ACTIVITY
Your task is to give the data again, exactly, with every line intact.

GIVEN RECORDS
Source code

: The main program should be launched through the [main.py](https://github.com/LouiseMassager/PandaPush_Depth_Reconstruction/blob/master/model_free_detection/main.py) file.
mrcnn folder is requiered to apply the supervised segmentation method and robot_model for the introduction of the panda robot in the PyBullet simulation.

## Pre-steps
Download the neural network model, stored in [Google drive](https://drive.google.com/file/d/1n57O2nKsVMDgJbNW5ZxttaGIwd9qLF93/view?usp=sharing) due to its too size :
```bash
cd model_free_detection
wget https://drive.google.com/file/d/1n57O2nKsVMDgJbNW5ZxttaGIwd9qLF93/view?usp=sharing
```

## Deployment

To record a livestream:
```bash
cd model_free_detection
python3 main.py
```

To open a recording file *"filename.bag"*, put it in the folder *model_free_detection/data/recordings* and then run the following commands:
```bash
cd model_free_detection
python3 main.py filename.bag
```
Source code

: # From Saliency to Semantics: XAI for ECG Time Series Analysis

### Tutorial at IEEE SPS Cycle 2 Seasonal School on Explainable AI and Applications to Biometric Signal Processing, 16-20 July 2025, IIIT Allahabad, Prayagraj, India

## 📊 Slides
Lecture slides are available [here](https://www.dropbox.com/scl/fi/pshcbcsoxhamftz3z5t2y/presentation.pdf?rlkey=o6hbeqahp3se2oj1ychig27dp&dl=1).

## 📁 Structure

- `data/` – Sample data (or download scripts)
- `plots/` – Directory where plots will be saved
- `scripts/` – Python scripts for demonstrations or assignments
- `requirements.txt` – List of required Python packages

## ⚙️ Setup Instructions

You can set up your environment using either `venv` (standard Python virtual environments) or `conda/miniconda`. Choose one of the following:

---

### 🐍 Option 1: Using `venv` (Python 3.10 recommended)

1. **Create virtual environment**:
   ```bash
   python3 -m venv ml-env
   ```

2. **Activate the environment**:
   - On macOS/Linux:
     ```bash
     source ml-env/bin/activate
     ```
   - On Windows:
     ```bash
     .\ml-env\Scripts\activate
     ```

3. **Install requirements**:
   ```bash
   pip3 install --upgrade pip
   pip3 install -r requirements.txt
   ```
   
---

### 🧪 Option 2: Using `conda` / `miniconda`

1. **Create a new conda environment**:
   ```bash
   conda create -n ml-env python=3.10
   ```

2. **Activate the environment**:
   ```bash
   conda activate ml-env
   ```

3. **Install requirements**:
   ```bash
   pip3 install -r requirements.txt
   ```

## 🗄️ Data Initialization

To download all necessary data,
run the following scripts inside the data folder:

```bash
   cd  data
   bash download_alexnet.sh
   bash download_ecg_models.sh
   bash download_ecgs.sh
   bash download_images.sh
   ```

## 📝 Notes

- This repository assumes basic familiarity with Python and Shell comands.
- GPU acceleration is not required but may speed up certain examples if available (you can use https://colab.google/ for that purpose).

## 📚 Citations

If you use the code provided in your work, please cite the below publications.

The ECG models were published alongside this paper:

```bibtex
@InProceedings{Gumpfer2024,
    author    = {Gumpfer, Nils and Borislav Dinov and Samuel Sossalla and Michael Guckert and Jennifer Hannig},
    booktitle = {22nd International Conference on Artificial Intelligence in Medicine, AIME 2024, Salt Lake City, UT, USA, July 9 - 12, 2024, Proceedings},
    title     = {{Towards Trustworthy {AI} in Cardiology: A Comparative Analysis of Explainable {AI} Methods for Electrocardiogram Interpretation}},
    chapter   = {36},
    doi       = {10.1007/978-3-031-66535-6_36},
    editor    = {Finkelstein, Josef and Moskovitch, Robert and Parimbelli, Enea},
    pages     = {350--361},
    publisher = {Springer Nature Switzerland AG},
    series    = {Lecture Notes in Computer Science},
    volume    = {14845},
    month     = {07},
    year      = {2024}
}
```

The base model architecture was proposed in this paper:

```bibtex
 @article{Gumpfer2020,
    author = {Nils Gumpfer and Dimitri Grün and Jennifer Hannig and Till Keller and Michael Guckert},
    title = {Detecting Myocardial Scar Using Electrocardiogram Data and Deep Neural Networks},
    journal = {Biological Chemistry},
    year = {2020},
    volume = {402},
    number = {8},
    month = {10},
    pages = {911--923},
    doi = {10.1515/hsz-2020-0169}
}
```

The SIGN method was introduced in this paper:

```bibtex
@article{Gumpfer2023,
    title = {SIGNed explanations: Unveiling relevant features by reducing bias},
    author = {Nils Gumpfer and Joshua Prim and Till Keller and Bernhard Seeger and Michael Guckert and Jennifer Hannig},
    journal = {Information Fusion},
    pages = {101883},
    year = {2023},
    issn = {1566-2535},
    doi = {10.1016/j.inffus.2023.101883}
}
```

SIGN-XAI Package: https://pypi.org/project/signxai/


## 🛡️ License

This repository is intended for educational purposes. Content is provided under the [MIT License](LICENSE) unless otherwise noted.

EXERCISE SOLUTION
Source code

: The main program should be launched through the [main.py](https://github.com/LouiseMassager/PandaPush_Depth_Reconstruction/blob/master/model_free_detection/main.py) file.
mrcnn folder is requiered to apply the supervised segmentation method and robot_model for the introduction of the panda robot in the PyBullet simulation.

## Pre-steps
Download the neural network model, stored in [Google drive](https://drive.google.com/file/d/1n57O2nKsVMDgJbNW5ZxttaGIwd9qLF93/view?usp=sharing) due to its too size :
```bash
cd model_free_detection
wget https://drive.google.com/file/d/1n57O2nKsVMDgJbNW5ZxttaGIwd9qLF93/view?usp=sharing
```

## Deployment

To record a livestream:
```bash
cd model_free_detection
python3 main.py
```

To open a recording file *"filename.bag"*, put it in the folder *model_free_detection/data/recordings* and then run the following commands:
```bash
cd model_free_detection
python3 main.py filename.bag
```
Source code

: # From Saliency to Semantics: XAI for ECG Time Series Analysis

### Tutorial at IEEE SPS Cycle 2 Seasonal School on Explainable AI and Applications to Biometric Signal Processing, 16-20 July 2025, IIIT Allahabad, Prayagraj, India

## 📊 Slides
Lecture slides are available [here](https://www.dropbox.com/scl/fi/pshcbcsoxhamftz3z5t2y/presentation.pdf?rlkey=o6hbeqahp3se2oj1ychig27dp&dl=1).

## 📁 Structure

- `data/` – Sample data (or download scripts)
- `plots/` – Directory where plots will be saved
- `scripts/` – Python scripts for demonstrations or assignments
- `requirements.txt` – List of required Python packages

## ⚙️ Setup Instructions

You can set up your environment using either `venv` (standard Python virtual environments) or `conda/miniconda`. Choose one of the following:

---

### 🐍 Option 1: Using `venv` (Python 3.10 recommended)

1. **Create virtual environment**:
   ```bash
   python3 -m venv ml-env
   ```

2. **Activate the environment**:
   - On macOS/Linux:
     ```bash
     source ml-env/bin/activate
     ```
   - On Windows:
     ```bash
     .\ml-env\Scripts\activate
     ```

3. **Install requirements**:
   ```bash
   pip3 install --upgrade pip
   pip3 install -r requirements.txt
   ```
   
---

### 🧪 Option 2: Using `conda` / `miniconda`

1. **Create a new conda environment**:
   ```bash
   conda create -n ml-env python=3.10
   ```

2. **Activate the environment**:
   ```bash
   conda activate ml-env
   ```

3. **Install requirements**:
   ```bash
   pip3 install -r requirements.txt
   ```

## 🗄️ Data Initialization

To download all necessary data,
run the following scripts inside the data folder:

```bash
   cd  data
   bash download_alexnet.sh
   bash download_ecg_models.sh
   bash download_ecgs.sh
   bash download_images.sh
   ```

## 📝 Notes

- This repository assumes basic familiarity with Python and Shell comands.
- GPU acceleration is not required but may speed up certain examples if available (you can use https://colab.google/ for that purpose).

## 📚 Citations

If you use the code provided in your work, please cite the below publications.

The ECG models were published alongside this paper:

```bibtex
@InProceedings{Gumpfer2024,
    author    = {Gumpfer, Nils and Borislav Dinov and Samuel Sossalla and Michael Guckert and Jennifer Hannig},
    booktitle = {22nd International Conference on Artificial Intelligence in Medicine, AIME 2024, Salt Lake City, UT, USA, July 9 - 12, 2024, Proceedings},
    title     = {{Towards Trustworthy {AI} in Cardiology: A Comparative Analysis of Explainable {AI} Methods for Electrocardiogram Interpretation}},
    chapter   = {36},
    doi       = {10.1007/978-3-031-66535-6_36},
    editor    = {Finkelstein, Josef and Moskovitch, Robert and Parimbelli, Enea},
    pages     = {350--361},
    publisher = {Springer Nature Switzerland AG},
    series    = {Lecture Notes in Computer Science},
    volume    = {14845},
    month     = {07},
    year      = {2024}
}
```

The base model architecture was proposed in this paper:

```bibtex
 @article{Gumpfer2020,
    author = {Nils Gumpfer and Dimitri Grün and Jennifer Hannig and Till Keller and Michael Guckert},
    title = {Detecting Myocardial Scar Using Electrocardiogram Data and Deep Neural Networks},
    journal = {Biological Chemistry},
    year = {2020},
    volume = {402},
    number = {8},
    month = {10},
    pages = {911--923},
    doi = {10.1515/hsz-2020-0169}
}
```

The SIGN method was introduced in this paper:

```bibtex
@article{Gumpfer2023,
    title = {SIGNed explanations: Unveiling relevant features by reducing bias},
    author = {Nils Gumpfer and Joshua Prim and Till Keller and Bernhard Seeger and Michael Guckert and Jennifer Hannig},
    journal = {Information Fusion},
    pages = {101883},
    year = {2023},
    issn = {1566-2535},
    doi = {10.1016/j.inffus.2023.101883}
}
```

SIGN-XAI Package: https://pypi.org/project/signxai/


## 🛡️ License

This repository is intended for educational purposes. Content is provided under the [MIT License](LICENSE) unless otherwise noted.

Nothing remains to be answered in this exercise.